Problem to solve >> What lines of the material below hold the string "ApiParam"? Copy them out.
--
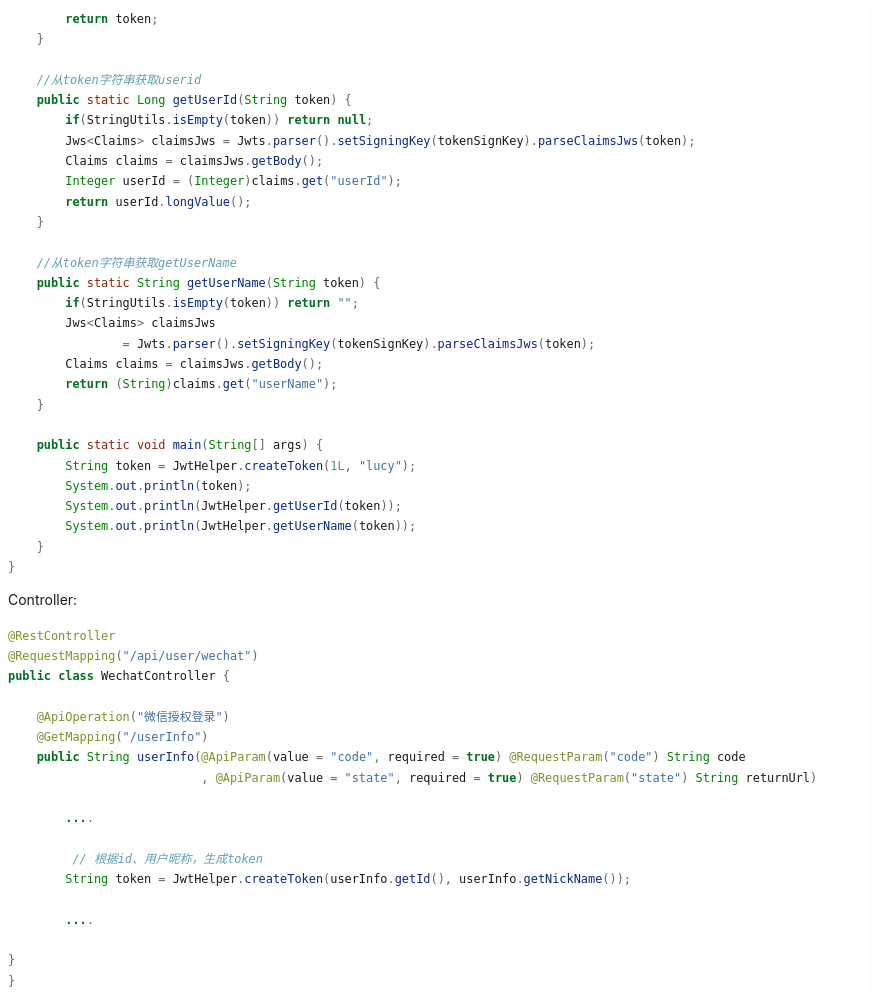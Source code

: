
 ```java
        return token;
    }

    //从token字符串获取userid
    public static Long getUserId(String token) {
        if(StringUtils.isEmpty(token)) return null;
        Jws<Claims> claimsJws = Jwts.parser().setSigningKey(tokenSignKey).parseClaimsJws(token);
        Claims claims = claimsJws.getBody();
        Integer userId = (Integer)claims.get("userId");
        return userId.longValue();
    }

    //从token字符串获取getUserName
    public static String getUserName(String token) {
        if(StringUtils.isEmpty(token)) return "";
        Jws<Claims> claimsJws
                = Jwts.parser().setSigningKey(tokenSignKey).parseClaimsJws(token);
        Claims claims = claimsJws.getBody();
        return (String)claims.get("userName");
    }

    public static void main(String[] args) {
        String token = JwtHelper.createToken(1L, "lucy");
        System.out.println(token);
        System.out.println(JwtHelper.getUserId(token));
        System.out.println(JwtHelper.getUserName(token));
    }
}
```

Controller:

```java
@RestController
@RequestMapping("/api/user/wechat")
public class WechatController {

    @ApiOperation("微信授权登录")
    @GetMapping("/userInfo")
    public String userInfo(@ApiParam(value = "code", required = true) @RequestParam("code") String code
                           , @ApiParam(value = "state", required = true) @RequestParam("state") String returnUrl)

        ....
        
         // 根据id、用户昵称，生成token
        String token = JwtHelper.createToken(userInfo.getId(), userInfo.getNickName());
    
        ....
        
}
}
```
--
Solution to the exercise >>
    public String userInfo(@ApiParam(value = "code", required = true) @RequestParam("code") String code
                           , @ApiParam(value = "state", required = true) @RequestParam("state") String returnUrl)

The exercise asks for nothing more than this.